I remember the first time I sat down and watched Andrei Tarkovsky’s lyrical, meandering sci-fi epic Stalker. It was a long time ago, before the advent of smartphones and tablets. I watched a beat-up VHS copy on a non-“smart” TV, and had no ability to pause every few minutes and swing by Facebook, Twitter, or Instagram for some instant distraction and digital small talk. The almost three-hour film—with its long, languid takes and endless stretches of silence—is a meditative exercise, a test in patience that at times seems like its own reward.
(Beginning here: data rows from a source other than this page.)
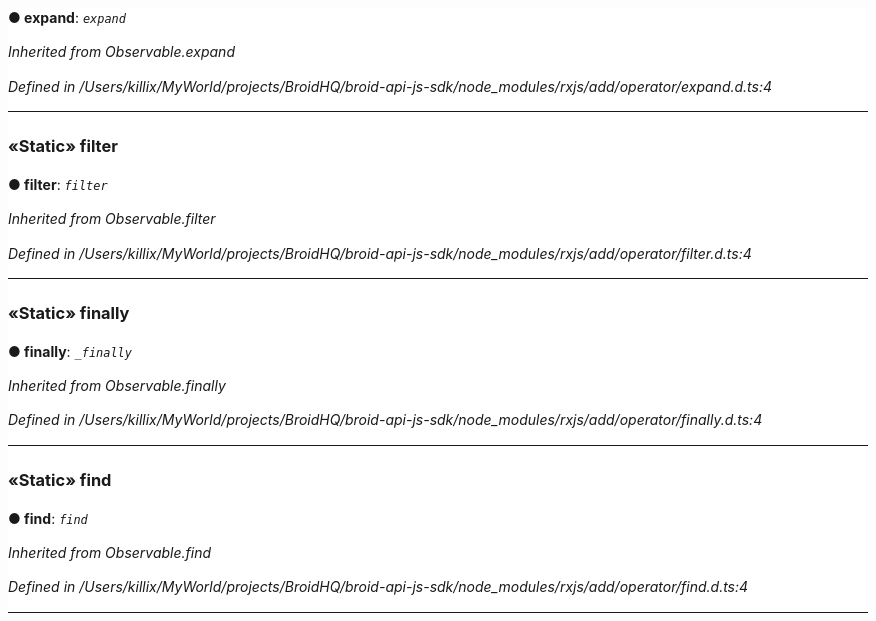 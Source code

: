 **●  expand**:  *`expand`* 

*Inherited from Observable.expand*

*Defined in /Users/killix/MyWorld/projects/BroidHQ/broid-api-js-sdk/node_modules/rxjs/add/operator/expand.d.ts:4*





___

<a id="filter"></a>

### «Static» filter

**●  filter**:  *`filter`* 

*Inherited from Observable.filter*

*Defined in /Users/killix/MyWorld/projects/BroidHQ/broid-api-js-sdk/node_modules/rxjs/add/operator/filter.d.ts:4*





___

<a id="finally"></a>

### «Static» finally

**●  finally**:  *`_finally`* 

*Inherited from Observable.finally*

*Defined in /Users/killix/MyWorld/projects/BroidHQ/broid-api-js-sdk/node_modules/rxjs/add/operator/finally.d.ts:4*





___

<a id="find"></a>

### «Static» find

**●  find**:  *`find`* 

*Inherited from Observable.find*

*Defined in /Users/killix/MyWorld/projects/BroidHQ/broid-api-js-sdk/node_modules/rxjs/add/operator/find.d.ts:4*





___

<a id="findindex"></a>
I recall at the time thinking about how didactic Tarkovsky’s work is, in the best possible sense of the word. It teaches its viewers to watch, listen, and wait. It’s a course best taken alone, like the journey into the film’s mysterious “Zone,” since the presence of another, likely perplexed, viewer might break the quiet spell the movie casts. But while watching a Tarkovsky film—whether Stalker, Andrei Rublev, Solaris, or any of his other pensive creations (watch them online here)—may be a solitary activity, it need not at all be a lonely one.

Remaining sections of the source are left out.